● Task prompt: Please set out each line below exactly as it stands, without the images.

───── Supplied records

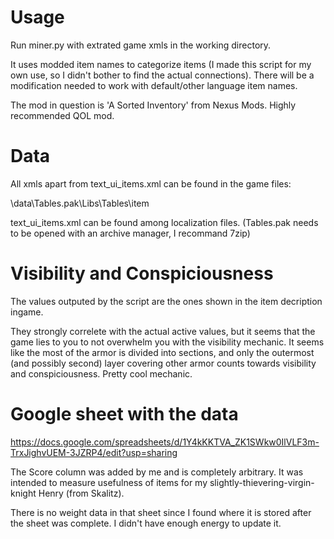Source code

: # Usage

Run miner.py with extrated game xmls in the working directory.

It uses modded item names to categorize items (I made this script for my own use, so I didn't bother to find the actual connections). There will be a modification needed to work with default/other language item names.

The mod in question is 'A Sorted Inventory' from Nexus Mods. Highly recommended QOL mod.

# Data

All xmls apart from text_ui_items.xml can be found in the game files:

<game dir>\data\Tables.pak\Libs\Tables\item

text_ui_items.xml can be found among localization files.
(Tables.pak needs to be opened with an archive manager, I recommand 7zip)

# Visibility and Conspiciousness

The values outputed by the script are the ones shown in the item decription ingame. 

They strongly correlete with the actual active values, but it seems that the game lies to you to not overwhelm you with the visibility mechanic.
It seems like the most of the armor is divided into sections, and only the outermost (and possibly second) layer covering other armor counts towards visibility and conspiciousness. Pretty cool mechanic.

# Google sheet with the data

https://docs.google.com/spreadsheets/d/1Y4kKKTVA_ZK1SWkw0IlVLF3m-TrxJighvUEM-3JZRP4/edit?usp=sharing

The Score column was added by me and is completely arbitrary. It was intended to measure usefulness of items for my slightly-thievering-virgin-knight Henry (from Skalitz).

There is no weight data in that sheet since I found where it is stored after the sheet was complete. I didn't have enough energy to update it.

──────────

● Solution for this exercise:
Source code

: # Usage

Run miner.py with extrated game xmls in the working directory.

It uses modded item names to categorize items (I made this script for my own use, so I didn't bother to find the actual connections). There will be a modification needed to work with default/other language item names.

The mod in question is 'A Sorted Inventory' from Nexus Mods. Highly recommended QOL mod.

# Data

All xmls apart from text_ui_items.xml can be found in the game files:

<game dir>\data\Tables.pak\Libs\Tables\item

text_ui_items.xml can be found among localization files.
(Tables.pak needs to be opened with an archive manager, I recommand 7zip)

# Visibility and Conspiciousness

The values outputed by the script are the ones shown in the item decription ingame. 

They strongly correlete with the actual active values, but it seems that the game lies to you to not overwhelm you with the visibility mechanic.
It seems like the most of the armor is divided into sections, and only the outermost (and possibly second) layer covering other armor counts towards visibility and conspiciousness. Pretty cool mechanic.

# Google sheet with the data

https://docs.google.com/spreadsheets/d/1Y4kKKTVA_ZK1SWkw0IlVLF3m-TrxJighvUEM-3JZRP4/edit?usp=sharing

The Score column was added by me and is completely arbitrary. It was intended to measure usefulness of items for my slightly-thievering-virgin-knight Henry (from Skalitz).

There is no weight data in that sheet since I found where it is stored after the sheet was complete. I didn't have enough energy to update it.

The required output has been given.